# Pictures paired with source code
----

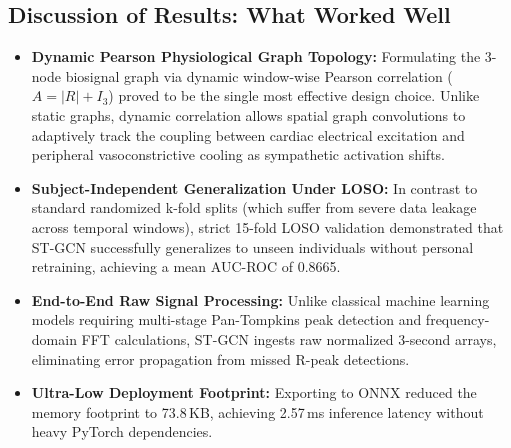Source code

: \documentclass[11pt,a4paper]{article}
\begin{document}
\subsection{Discussion of Results: What Worked Well}
\begin{itemize}
    \item \textbf{Dynamic Pearson Physiological Graph Topology:} Formulating the 3-node biosignal graph via dynamic window-wise Pearson correlation ($A = |R| + I_3$) proved to be the single most effective design choice. Unlike static graphs, dynamic correlation allows spatial graph convolutions to adaptively track the coupling between cardiac electrical excitation and peripheral vasoconstrictive cooling as sympathetic activation shifts.
    \item \textbf{Subject-Independent Generalization Under LOSO:} In contrast to standard randomized k-fold splits (which suffer from severe data leakage across temporal windows), strict 15-fold LOSO validation demonstrated that ST-GCN successfully generalizes to unseen individuals without personal retraining, achieving a mean AUC-ROC of 0.8665.
    \item \textbf{End-to-End Raw Signal Processing:} Unlike classical machine learning models requiring multi-stage Pan-Tompkins peak detection and frequency-domain FFT calculations, ST-GCN ingests raw normalized 3-second arrays, eliminating error propagation from missed R-peak detections.
    \item \textbf{Ultra-Low Deployment Footprint:} Exporting to ONNX reduced the memory footprint to 73.8\,KB, achieving 2.57\,ms inference latency without heavy PyTorch dependencies.
\end{itemize}
\end{document}
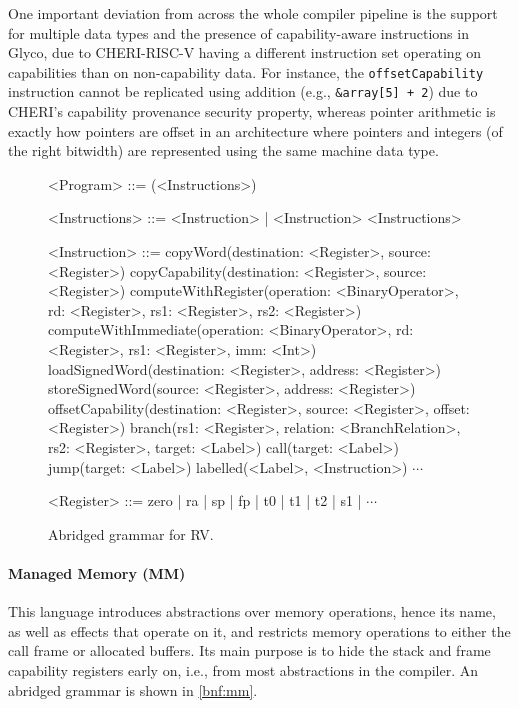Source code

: \documentclass[main.tex]{subfiles}
\begin{document}
One important deviation from \cite{compcourse} across the whole compiler pipeline is the support for multiple data types and the presence of capability-aware instructions in Glyco, due to CHERI-RISC-V having a different instruction set operating on capabilities than on non-capability data. For instance, the \texttt{offsetCapability} instruction cannot be replicated using addition (e.g., \texttt{\&array[5] + 2}) due to CHERI's capability provenance security property, whereas pointer arithmetic is exactly how pointers are offset in an architecture where pointers and integers (of the right bitwidth) are represented using the same machine data type.

\begin{figure}[ht]
	\small
	\begin{grammar}
		
		<Program> ::= (<Instructions>)
		
		<Instructions> ::= <Instruction> | <Instruction> <Instructions>
		
		<Instruction> ::= copyWord(destination: <Register>, source: <Register>)
			\alt copyCapability(destination: <Register>, source: <Register>)
			\alt computeWithRegister(operation: <BinaryOperator>, rd: <Register>, rs1: <Register>, rs2: <Register>)
			\alt computeWithImmediate(operation: <BinaryOperator>, rd: <Register>, rs1: <Register>, imm: <Int>)
			\alt loadSignedWord(destination: <Register>, address: <Register>)
			\alt storeSignedWord(source: <Register>, address: <Register>)
			\alt offsetCapability(destination: <Register>, source: <Register>, offset: <Register>)
			\alt branch(rs1: <Register>, relation: <BranchRelation>, rs2: <Register>, target: <Label>)
			\alt call(target: <Label>)
			\alt jump(target: <Label>)
			\alt labelled(<Label>, <Instruction>)
			\alt $\cdots$
			
		<Register> ::= zero | ra | sp | fp | t0 | t1 | t2 | s1 | $\cdots$
		
	\end{grammar}
	\caption{Abridged grammar for RV.}
	\label{bnf:rv}
\end{figure}

\paragraph{Managed Memory (MM)} This language introduces abstractions over memory operations, hence its name, as well as effects that operate on it, and restricts memory operations to either the call frame or allocated buffers. Its main purpose is to hide the stack and frame capability registers early on, i.e., from most abstractions in the compiler. An abridged grammar is shown in \cref{bnf:mm}.
\end{document}
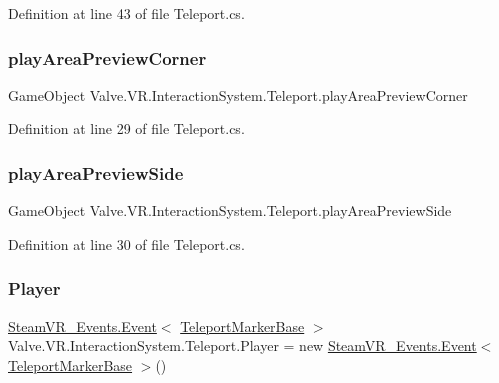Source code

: Definition at line 43 of file Teleport.\+cs.

\mbox{\label{class_valve_1_1_v_r_1_1_interaction_system_1_1_teleport_aca4bac0a619126bf3d0f5e6406c28c9c}} 
\subsubsection{\texorpdfstring{playAreaPreviewCorner}{playAreaPreviewCorner}}
{\footnotesize\ttfamily Game\+Object Valve.\+V\+R.\+Interaction\+System.\+Teleport.\+play\+Area\+Preview\+Corner}



Definition at line 29 of file Teleport.\+cs.

\mbox{\label{class_valve_1_1_v_r_1_1_interaction_system_1_1_teleport_aef7189c52eb6539ed4178c06b1eb31f1}} 
\subsubsection{\texorpdfstring{playAreaPreviewSide}{playAreaPreviewSide}}
{\footnotesize\ttfamily Game\+Object Valve.\+V\+R.\+Interaction\+System.\+Teleport.\+play\+Area\+Preview\+Side}



Definition at line 30 of file Teleport.\+cs.

\mbox{\label{class_valve_1_1_v_r_1_1_interaction_system_1_1_teleport_af8a6ad3703a4ee9ca1ea630058f5f92f}} 
\subsubsection{\texorpdfstring{Player}{Player}}
{\footnotesize\ttfamily \mbox{\hyperlink{class_valve_1_1_v_r_1_1_steam_v_r___events_1_1_event}{Steam\+V\+R\+\_\+\+Events.\+Event}}$<$ \mbox{\hyperlink{class_valve_1_1_v_r_1_1_interaction_system_1_1_teleport_marker_base}{Teleport\+Marker\+Base}} $>$ Valve.\+V\+R.\+Interaction\+System.\+Teleport.\+Player = new \mbox{\hyperlink{class_valve_1_1_v_r_1_1_steam_v_r___events_1_1_event}{Steam\+V\+R\+\_\+\+Events.\+Event}}$<$ \mbox{\hyperlink{class_valve_1_1_v_r_1_1_interaction_system_1_1_teleport_marker_base}{Teleport\+Marker\+Base}} $>$()\hspace{0.3cm}{\ttfamily [static]}}



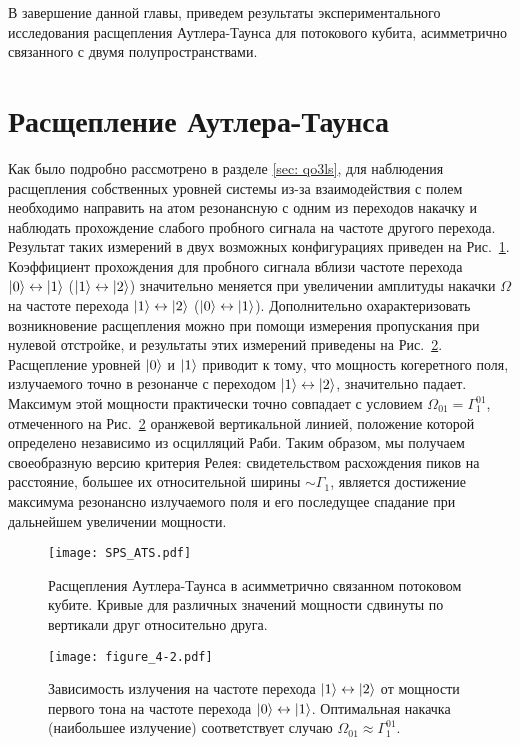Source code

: В завершение данной главы, приведем результаты экспериментального исследования расщепления Аутлера-Таунса для потокового кубита, асимметрично связанного с двумя полупространствами. 

\section{Расщепление Аутлера-Таунса}
Как было подробно рассмотрено в разделе \ref{sec: qo3ls}, для наблюдения расщепления собственных уровней системы из-за взаимодействия с полем необходимо направить на атом резонансную с одним из переходов накачку и наблюдать прохождение слабого пробного сигнала на частоте другого перехода. Результат таких измерений в двух возможных конфигурациях приведен на Рис.~\ref{fig: sps_ats}. Коэффициент прохождения для пробного сигнала вблизи частоте перехода $\ket{0}\leftrightarrow\ket{1}$ ($\ket{1}\leftrightarrow\ket{2}$) значительно меняется при увеличении амплитуды накачки $\Omega$ на частоте перехода $\ket{1}\leftrightarrow\ket{2}$ ($\ket{0}\leftrightarrow\ket{1}$). Дополнительно охарактеризовать возникновение расщепления можно при помощи измерения пропускания при нулевой отстройке, и результаты этих измерений приведены на Рис.~\ref{lines}. Расщепление уровней $\ket{0}$ и $\ket{1}$ приводит к тому, что мощность когеретного поля, излучаемого точно в резонанче с переходом $\ket{1} \leftrightarrow \ket{2}$, значительно падает. Максимум этой мощности практически точно совпадает с условием $\Omega_01 = \Gamma_1^{01}$, отмеченного на Рис.~\ref{lines} оранжевой вертикальной линией, положение которой определено независимо из осцилляций Раби. Таким образом, мы получаем своеобразную версию критерия Релея: свидетельством расхождения пиков на расстояние, большее их относительной ширины $\sim \Gamma_1$, является достижение максимума резонансно излучаемого поля и его последущее спадание при дальнейшем увеличении мощности. 
\begin{figure}[h]
	\centering
	\texttt{[image: SPS\_ATS.pdf]}
	\caption[Расщепления Аутлера-Таунса в асимметрично связанном потоковом кубите.]{Расщепления Аутлера-Таунса в асимметрично связанном потоковом кубите. Кривые для различных значений мощности сдвинуты по вертикали друг относительно друга.}
	\label{fig: sps_ats}
\end{figure}
\begin{figure}[!ht] 
	\centering
	\texttt{[image: figure\_4-2.pdf]} 
	\caption[Зависимость излучения на частоте перехода $\ket{1}\leftrightarrow \ket{2}$ от мощности первого тона на частоте перехода $\ket{0}\leftrightarrow \ket{1}$]{Зависимость излучения на частоте перехода $\ket{1}\leftrightarrow \ket{2}$ от мощности первого тона на частоте перехода $\ket{0}\leftrightarrow \ket{1}$. Оптимальная накачка (наибольшее излучение) соответствует случаю $\Omega_{01} \approx \Gamma_1^{01}$.}
	\label{lines}
\end{figure} 

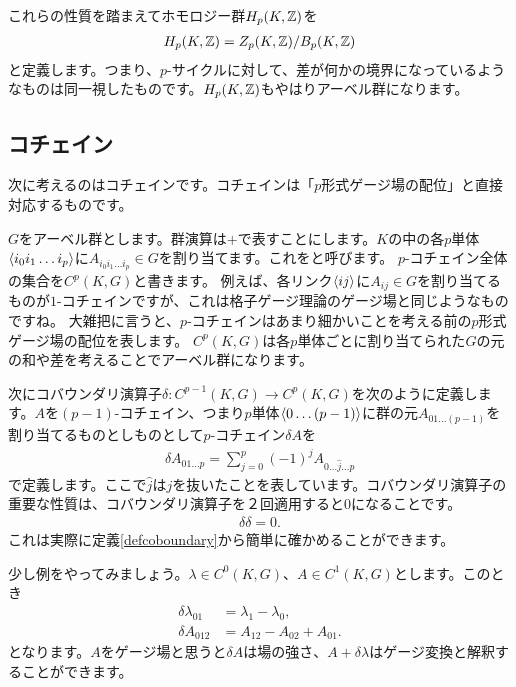 \documentclass[generalized_symmetry.tex]{subfiles}
\begin{document}
これらの性質を踏まえてホモロジー群$H_p(K,\mathbb{Z})$を
\begin{align}
    H_p(K,\mathbb{Z}) = Z_p(K,\mathbb{Z})/B_p(K,\mathbb{Z})
\end{align}
と定義します。つまり、$p$-サイクルに対して、差が何かの境界になっているようなものは同一視したものです。$H_p(K,\mathbb{Z})$もやはりアーベル群になります。

\subsection{コチェイン}

次に考えるのはコチェインです。コチェインは「$p$形式ゲージ場の配位」と直接対応するものです。

$G$をアーベル群とします。群演算は$+$で表すことにします。$K$の中の各$p$単体$\expval{i_0i_1\dots i_p}$に$A_{i_0i_1\dots i_p}\in G$を割り当てます。これをと呼びます。
$p$-コチェイン全体の集合を$C^p(K,G)$と書きます。
例えば、各リンク$\expval{ij}$に$A_{ij}\in G$を割り当てるものが$1$-コチェインですが、これは格子ゲージ理論のゲージ場と同じようなものですね。
大雑把に言うと、$p$-コチェインはあまり細かいことを考える前の$p$形式ゲージ場の配位を表します。
$C^p(K,G)$は各$p$単体ごとに割り当てられた$G$の元の和や差を考えることでアーベル群になります。

次にコバウンダリ演算子$\delta:C^{p-1}(K,G)\to C^{p}(K,G)$を次のように定義します。$A$を$(p-1)$-コチェイン、つまり$p$単体$\expval{0\dots(p-1)}$に群の元$A_{01\dots (p-1)}$を割り当てるものとしものとして$p$-コチェイン$\delta A$を
\begin{align}
    \delta A_{01\dots p} = \sum_{j=0}^{p} (-1)^{j} A_{0\dots \hat{j} \dots p}
    \label{defcoboundary}
\end{align}
で定義します。ここで$\hat{j}$は$j$を抜いたことを表しています。コバウンダリ演算子の重要な性質は、コバウンダリ演算子を２回適用すると$0$になることです。
\begin{align}
    \delta \delta = 0.
\end{align}
これは実際に定義\eqref{defcoboundary}から簡単に確かめることができます。

少し例をやってみましょう。$\lambda \in C^0(K,G)$、$A \in C^1(K,G)$とします。このとき
\begin{align}
    \delta \lambda_{01} &= \lambda_{1}-\lambda_{0},\\
    \delta A_{012} & = A_{12} - A_{02} + A_{01}.
\end{align}
となります。$A$をゲージ場と思うと$\delta A$は場の強さ、$A+\delta \lambda$はゲージ変換と解釈することができます。
\end{document}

----

# WHAT IS BEING ASKED
Copy every line above that holds the word "асимметрично".

# TASK ANSWER
: В завершение данной главы, приведем результаты экспериментального исследования расщепления Аутлера-Таунса для потокового кубита, асимметрично связанного с двумя полупространствами. 
	\caption[Расщепления Аутлера-Таунса в асимметрично связанном потоковом кубите.]{Расщепления Аутлера-Таунса в асимметрично связанном потоковом кубите. Кривые для различных значений мощности сдвинуты по вертикали друг относительно друга.}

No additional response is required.